**Task statement:** Leave out the pictures, then return the records word for word.

═══

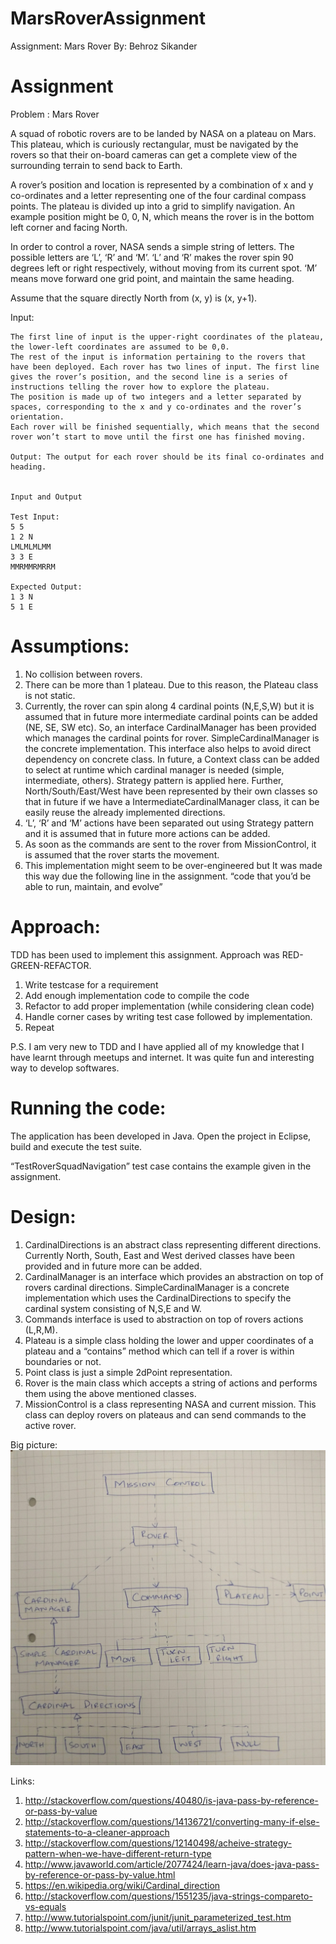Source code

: # MarsRoverAssignment
Assignment: Mars Rover
By: Behroz Sikander

# Assignment
Problem : Mars Rover

A squad of robotic rovers are to be landed by NASA on a plateau on Mars. This plateau, which is curiously rectangular, must be navigated by the rovers so that their on-board cameras can get a complete view of the surrounding terrain to send back to Earth.

A rover’s position and location is represented by a combination of x and y co-ordinates and a letter representing one of the four cardinal compass points. The plateau is divided up into a grid to simplify navigation. An example position might be 0, 0, N, which means the rover is in the bottom left corner and facing North.

In order to control a rover, NASA sends a simple string of letters. The possible letters are ‘L’, ‘R’ and ‘M’. ‘L’ and ‘R’ makes the rover spin 90 degrees left or right respectively, without moving from its current spot. ‘M’ means move forward one grid point, and maintain the same heading.

Assume that the square directly North from (x, y) is (x, y+1).

Input: 

    The first line of input is the upper-right coordinates of the plateau, the lower-left coordinates are assumed to be 0,0.
    The rest of the input is information pertaining to the rovers that have been deployed. Each rover has two lines of input. The first line gives the rover’s position, and the second line is a series of instructions telling the rover how to explore the plateau.
    The position is made up of two integers and a letter separated by spaces, corresponding to the x and y co-ordinates and the rover’s orientation.
    Each rover will be finished sequentially, which means that the second rover won’t start to move until the first one has finished moving.

    Output: The output for each rover should be its final co-ordinates and heading.


    Input and Output

    Test Input:
    5 5
    1 2 N
    LMLMLMLMM
    3 3 E
    MMRMMRMRRM

    Expected Output:
    1 3 N
    5 1 E

# Assumptions:
1. No collision between rovers.
2. There can be more than 1 plateau. Due to this reason, the Plateau class is not static.
3. Currently, the rover can spin along 4 cardinal points (N,E,S,W) but it is assumed that in  future more intermediate cardinal points can be added (NE, SE, SW etc). So, an interface CardinalManager has been provided which manages the cardinal points for rover. SimpleCardinalManager is the concrete implementation. This interface also helps to avoid direct dependency on concrete class. In future, a Context class can be added to select at runtime which cardinal manager is needed (simple, intermediate, others). Strategy pattern is applied here. Further, North/South/East/West have been represented by their own classes so that in future if we have a IntermediateCardinalManager class, it can be easily reuse the already implemented directions.
4. ‘L’, ‘R’ and ‘M’ actions have been separated out using Strategy pattern and it is assumed that in future more actions can be added.
5. As soon as the commands are sent to the rover from MissionControl, it is assumed that the rover starts the movement.
6. This implementation might seem to be over-engineered but It was made this way due the following line in the assignment.
“code that you’d be able to run, maintain, and evolve” 

# Approach:
TDD has been used to implement this assignment. Approach was RED-GREEN-REFACTOR.

1. Write testcase for a requirement
2. Add enough implementation code to compile the code
3. Refactor to add proper implementation (while considering clean code)
4. Handle corner cases by writing test case followed by implementation.
5. Repeat

P.S. I am very new to TDD and I have applied all of my knowledge that I have learnt through meetups and internet. It was quite fun and interesting way to develop softwares.

# Running the code:
The application has been developed in Java. Open the project in Eclipse, build and execute the test suite. 

“TestRoverSquadNavigation” test case contains the example given in the assignment.

# Design:
1. CardinalDirections is an abstract class representing different directions. Currently North, South, East and West derived classes have been provided and in future more can be added.
2. CardinalManager is an interface which provides an abstraction on top of rovers cardinal directions. SimpleCardinalManager is a concrete implementation which uses the CardinalDirections to specify the cardinal system consisting of N,S,E and W.
3. Commands interface is used to abstraction on top of rovers actions (L,R,M).
4. Plateau is a simple class holding the lower and upper coordinates of a plateau and a “contains” method which can tell if a rover is within boundaries or not.
5. Point class is just a simple 2dPoint representation.
6. Rover is the main class which accepts a string of actions and performs them using the above mentioned classes. 
7. MissionControl is a class representing NASA and current mission. This class can deploy rovers on plateaus and can send commands to the active rover.

Big picture:
![Basic Design](https://github.com/bsikander/MarsRoverAssignment/blob/master/IMG_20160530_025531.jpg "Basic Design")

Links:
1. http://stackoverflow.com/questions/40480/is-java-pass-by-reference-or-pass-by-value
2. http://stackoverflow.com/questions/14136721/converting-many-if-else-statements-to-a-cleaner-approach
3. http://stackoverflow.com/questions/12140498/acheive-strategy-pattern-when-we-have-different-return-type
4. http://www.javaworld.com/article/2077424/learn-java/does-java-pass-by-reference-or-pass-by-value.html
5. https://en.wikipedia.org/wiki/Cardinal_direction
6. http://stackoverflow.com/questions/1551235/java-strings-compareto-vs-equals
7. http://www.tutorialspoint.com/junit/junit_parameterized_test.htm
8. http://www.tutorialspoint.com/java/util/arrays_aslist.htm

═══

**Task result:**
Source code

: # MarsRoverAssignment
Assignment: Mars Rover
By: Behroz Sikander

# Assignment
Problem : Mars Rover

A squad of robotic rovers are to be landed by NASA on a plateau on Mars. This plateau, which is curiously rectangular, must be navigated by the rovers so that their on-board cameras can get a complete view of the surrounding terrain to send back to Earth.

A rover’s position and location is represented by a combination of x and y co-ordinates and a letter representing one of the four cardinal compass points. The plateau is divided up into a grid to simplify navigation. An example position might be 0, 0, N, which means the rover is in the bottom left corner and facing North.

In order to control a rover, NASA sends a simple string of letters. The possible letters are ‘L’, ‘R’ and ‘M’. ‘L’ and ‘R’ makes the rover spin 90 degrees left or right respectively, without moving from its current spot. ‘M’ means move forward one grid point, and maintain the same heading.

Assume that the square directly North from (x, y) is (x, y+1).

Input: 

    The first line of input is the upper-right coordinates of the plateau, the lower-left coordinates are assumed to be 0,0.
    The rest of the input is information pertaining to the rovers that have been deployed. Each rover has two lines of input. The first line gives the rover’s position, and the second line is a series of instructions telling the rover how to explore the plateau.
    The position is made up of two integers and a letter separated by spaces, corresponding to the x and y co-ordinates and the rover’s orientation.
    Each rover will be finished sequentially, which means that the second rover won’t start to move until the first one has finished moving.

    Output: The output for each rover should be its final co-ordinates and heading.


    Input and Output

    Test Input:
    5 5
    1 2 N
    LMLMLMLMM
    3 3 E
    MMRMMRMRRM

    Expected Output:
    1 3 N
    5 1 E

# Assumptions:
1. No collision between rovers.
2. There can be more than 1 plateau. Due to this reason, the Plateau class is not static.
3. Currently, the rover can spin along 4 cardinal points (N,E,S,W) but it is assumed that in  future more intermediate cardinal points can be added (NE, SE, SW etc). So, an interface CardinalManager has been provided which manages the cardinal points for rover. SimpleCardinalManager is the concrete implementation. This interface also helps to avoid direct dependency on concrete class. In future, a Context class can be added to select at runtime which cardinal manager is needed (simple, intermediate, others). Strategy pattern is applied here. Further, North/South/East/West have been represented by their own classes so that in future if we have a IntermediateCardinalManager class, it can be easily reuse the already implemented directions.
4. ‘L’, ‘R’ and ‘M’ actions have been separated out using Strategy pattern and it is assumed that in future more actions can be added.
5. As soon as the commands are sent to the rover from MissionControl, it is assumed that the rover starts the movement.
6. This implementation might seem to be over-engineered but It was made this way due the following line in the assignment.
“code that you’d be able to run, maintain, and evolve” 

# Approach:
TDD has been used to implement this assignment. Approach was RED-GREEN-REFACTOR.

1. Write testcase for a requirement
2. Add enough implementation code to compile the code
3. Refactor to add proper implementation (while considering clean code)
4. Handle corner cases by writing test case followed by implementation.
5. Repeat

P.S. I am very new to TDD and I have applied all of my knowledge that I have learnt through meetups and internet. It was quite fun and interesting way to develop softwares.

# Running the code:
The application has been developed in Java. Open the project in Eclipse, build and execute the test suite. 

“TestRoverSquadNavigation” test case contains the example given in the assignment.

# Design:
1. CardinalDirections is an abstract class representing different directions. Currently North, South, East and West derived classes have been provided and in future more can be added.
2. CardinalManager is an interface which provides an abstraction on top of rovers cardinal directions. SimpleCardinalManager is a concrete implementation which uses the CardinalDirections to specify the cardinal system consisting of N,S,E and W.
3. Commands interface is used to abstraction on top of rovers actions (L,R,M).
4. Plateau is a simple class holding the lower and upper coordinates of a plateau and a “contains” method which can tell if a rover is within boundaries or not.
5. Point class is just a simple 2dPoint representation.
6. Rover is the main class which accepts a string of actions and performs them using the above mentioned classes. 
7. MissionControl is a class representing NASA and current mission. This class can deploy rovers on plateaus and can send commands to the active rover.

Big picture:
![Basic Design](https://github.com/bsikander/MarsRoverAssignment/blob/master/IMG_20160530_025531.jpg "Basic Design")

Links:
1. http://stackoverflow.com/questions/40480/is-java-pass-by-reference-or-pass-by-value
2. http://stackoverflow.com/questions/14136721/converting-many-if-else-statements-to-a-cleaner-approach
3. http://stackoverflow.com/questions/12140498/acheive-strategy-pattern-when-we-have-different-return-type
4. http://www.javaworld.com/article/2077424/learn-java/does-java-pass-by-reference-or-pass-by-value.html
5. https://en.wikipedia.org/wiki/Cardinal_direction
6. http://stackoverflow.com/questions/1551235/java-strings-compareto-vs-equals
7. http://www.tutorialspoint.com/junit/junit_parameterized_test.htm
8. http://www.tutorialspoint.com/java/util/arrays_aslist.htm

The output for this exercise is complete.